Часто такое переживание вызывают природные впечатления. Лютер осознал
свое призвание во время грозы. Исследователь религий Якоб Вильгельм Хауэр
рассказывал, что он, будучи еще очень молодым человеком, при взгляде на
освещенную заходящим солнцем ниву совершенно внезапно почувствовал
непосредственное присутствие «божественного». Очень впечатляюще писательница Гертруд фон Лефорт (Gertrud von Le Fort, 1876-1971) изображает решающее религиозное переживание юной девушки в своем романе «Плат Святой Вероники».

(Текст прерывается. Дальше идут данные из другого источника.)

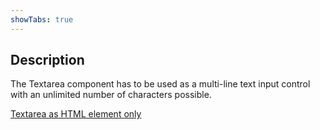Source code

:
 ```yaml
---
showTabs: true
---
```


## Description

The Textarea component has to be used as a multi-line text input control with an unlimited number of characters possible.

[Textarea as HTML element only](/uilib/components/textarea/element)
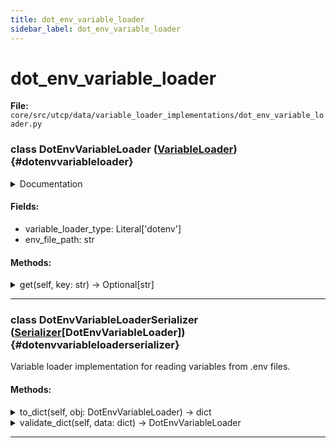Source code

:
 ```yaml
---
title: dot_env_variable_loader
sidebar_label: dot_env_variable_loader
---
```


# dot_env_variable_loader

**File:** `core/src/utcp/data/variable_loader_implementations/dot_env_variable_loader.py`

### class DotEnvVariableLoader ([VariableLoader](./../variable_loader.md#variableloader)) {#dotenvvariableloader}

<details>
<summary>Documentation</summary>

Environment file variable loader implementation.

Loads variables from .env files using the dotenv format. This loader
supports the standard key=value format with optional quoting and
comment support provided by the python-dotenv library.


**Attributes**

- **`env_file_path`**: Path to the .env file to load variables from.



**Example**

```python
    loader = DotEnvVariableLoader(env_file_path=".env")
    api_key = loader.get("API_KEY")
```
</details>

#### Fields:

- variable_loader_type: Literal['dotenv']
- env_file_path: str

#### Methods:

<details>
<summary>get(self, key: str) -> Optional[str]</summary>

Load a variable from the configured .env file.


**Args**

- **`key`**: Variable name to retrieve from the environment file.



**Returns**

Variable value if found in the file, None otherwise.
</details>

---

### class DotEnvVariableLoaderSerializer ([Serializer](./../../interfaces/serializer.md#serializer)[DotEnvVariableLoader]) {#dotenvvariableloaderserializer}

Variable loader implementation for reading variables from .env files.

#### Methods:

<details>
<summary>to_dict(self, obj: DotEnvVariableLoader) -> dict</summary>

Convert a DotEnvVariableLoader object to a dictionary.


**Args**

- **`obj`**: The DotEnvVariableLoader object to convert.



**Returns**

The dictionary converted from the DotEnvVariableLoader object.
</details>

<details>
<summary>validate_dict(self, data: dict) -> DotEnvVariableLoader</summary>

Validate a dictionary and convert it to a DotEnvVariableLoader object.


**Args**

- **`data`**: The dictionary to validate and convert.



**Returns**

The DotEnvVariableLoader object converted from the dictionary.
</details>

---
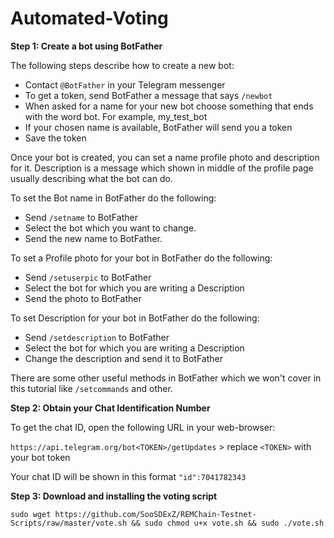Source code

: # Automated-Voting

**Step 1: Create a bot using BotFather**

The following steps describe how to create a new bot:

* Contact `@BotFather` in your Telegram messenger
* To get a token, send BotFather a message that says `/newbot`
* When asked for a name for your new bot choose something that ends with the word bot. For example, my_test_bot
* If your chosen name is available, BotFather will send you a token
* Save the token

Once your bot is created, you can set a name profile photo and description for it. Description is a message which shown in middle of the profile page usually describing what the bot can do.

To set the Bot name in BotFather do the following:

* Send `/setname` to BotFather
* Select the bot which you want to change.
* Send the new name to BotFather.

To set a Profile photo for your bot in BotFather do the following:

* Send `/setuserpic` to BotFather
* Select the bot for which you are writing a Description
* Send the photo to BotFather

To set Description for your bot in BotFather do the following:
* Send `/setdescription` to BotFather
* Select the bot for which you are writing a Description
* Change the description and send it to BotFather

There are some other useful methods in BotFather which we won't cover in this tutorial like `/setcommands` and other.

**Step 2: Obtain your Chat Identification Number**

To get the chat ID, open the following URL in your web-browser: 

`https://api.telegram.org/bot<TOKEN>/getUpdates` > replace `<TOKEN>` with your bot token

Your chat ID will be shown in this format `"id":7041782343`

**Step 3: Download and installing the voting script**

```
sudo wget https://github.com/SooSDExZ/REMChain-Testnet-Scripts/raw/master/vote.sh && sudo chmod u+x vote.sh && sudo ./vote.sh
```

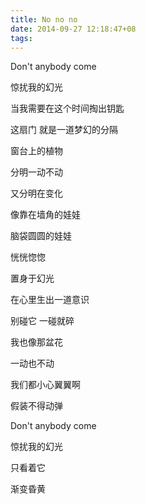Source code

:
 ```yaml
---
title: No no no
date: 2014-09-27 12:18:47+08
tags:
---
```


Don't anybody come

惊扰我的幻光

<!-- more -->

当我需要在这个时间掏出钥匙

这扇门 就是一道梦幻的分隔


窗台上的植物 

分明一动不动

又分明在变化

像靠在墙角的娃娃

脑袋圆圆的娃娃

恍恍惚惚

置身于幻光

在心里生出一道意识

别碰它 一碰就碎

我也像那盆花

一动也不动

我们都小心翼翼啊

假装不得动弹


Don't anybody come

惊扰我的幻光

只看着它

渐变昏黄

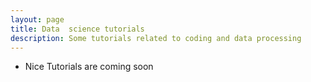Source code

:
 ```yaml
---
layout: page
title: Data  science tutorials
description: Some tutorials related to coding and data processing 
---
```




<!--
- [initial steps toward reproducible research](https://kbroman.org/steps2rr)
- [organizing data in spreadsheets](https://kbroman.org/dataorg)
- [git/github guide](https://kbroman.org/github_tutorial)
- [minimal make](https://kbroman.org/minimal_make)
- [knitr in a knutshell](https://kbroman.org/knitr_knutshell)
- [R package primer](https://kbroman.org/pkg_primer)
- [simple site](https://kbroman.org/simple_site): making a simple
  website with [GitHub Pages](https://pages.github.com)
- [hipsteR](https://kbroman.org/hipsteR/): re-educating people who learned R before it was cool

---

- [intro to R](https://www.biostat.wisc.edu/~kbroman/Rintro)
  \[not really a tutorial, but there are some useful links here\]
- [intro to Perl](https://www.biostat.wisc.edu/~kbroman/perlintro)
  \[very old; I now recommend [ruby](https://www.ruby-lang.org/en/) or [python](https://www.python.org/)\]
- [intro to C](https://www.biostat.wisc.edu/~kbroman/Cintro)
  \[not really a tutorial, but it includes a list of C programming books\]
- [top ten worst graphs](https://www.biostat.wisc.edu/~kbroman/topten_worstgraphs/)
-->

- Nice Tutorials are coming soon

Девушка Вероника выросла в Риме у «языческой» бабушки без какого-либо религиозного руководства. После длинного блуждания по ночным улицам Рима
смертельно усталая девушка внезапно оказывается перед открытым порталом
церкви.
«И вдруг темный поток, который увлек нас с собой, словно пронзила молния, и
он мгновенно застыл: в глаза мне ударил сияющий свет. Перед нами возникла
из чрева ночи, как видение огромной звезды, дароносица немыслимых размеров. Лучи ее спокойно и торжественно лились во все стороны, и тьма словно
отпрянула от нее. Я видела это еще в полусне, но уже своими собственными
глазами. Потом я поняла, что впечатление огромности дароносицы создает алтарь, который, продолжая ее лучи сотнями горящих свечей, пламенеет, как огненная печь, в какой-то большой одинокой церкви. Своды ее, изрезанные тенями, но исполненные твердости и определенности, взмыли в небо, в бесконечность... Я вдруг узнала балдахин собора Святого Петра. И в это мгновение во
мне вспыхнуло чувство, как будто я прошла через весь мир и, достигнув его
средоточия, теперь стою перед самым его сердцем...».
Это переживание изменяет жизнь Вероники. «Я чувствовала себя спасенной и
удивительно счастливой», говорит она. Теперь она навсегда привязана к католической церкви и больше не может жить без ежедневного посещения церковной службы. Все это типично, как ощущение счастья, так и стремление повторить переживание, и внутреннее соединение с тем окружением, где оно началось. Это окружение даже не обязательно должно быть религиозной общиной
(где такие «пробуждения», естественно, встречаются чаще всего), но такое в
принципе всегда религиозное переживание может так же привязывать и к другой (светской) общности, например, к «народу» и «отечеству», если это пере354
живание было вызвано этим окружением. Там, где оно было вызвано явлениями
природы, оно просто привязывает к месту, в котором это произошло. Испытывающий теперь нашел свою «настоящую», свою духовную родину, и в большинстве случаев ему открылся также путь, по которому он должен идти впредь, что
преимущественно воспринимается им как божественное призвание.
Однако такие «пробуждения» достаются только человеку с сильной способностью переживания и – пусть даже скрытым – очень сильным стремлением к религиозному соединению.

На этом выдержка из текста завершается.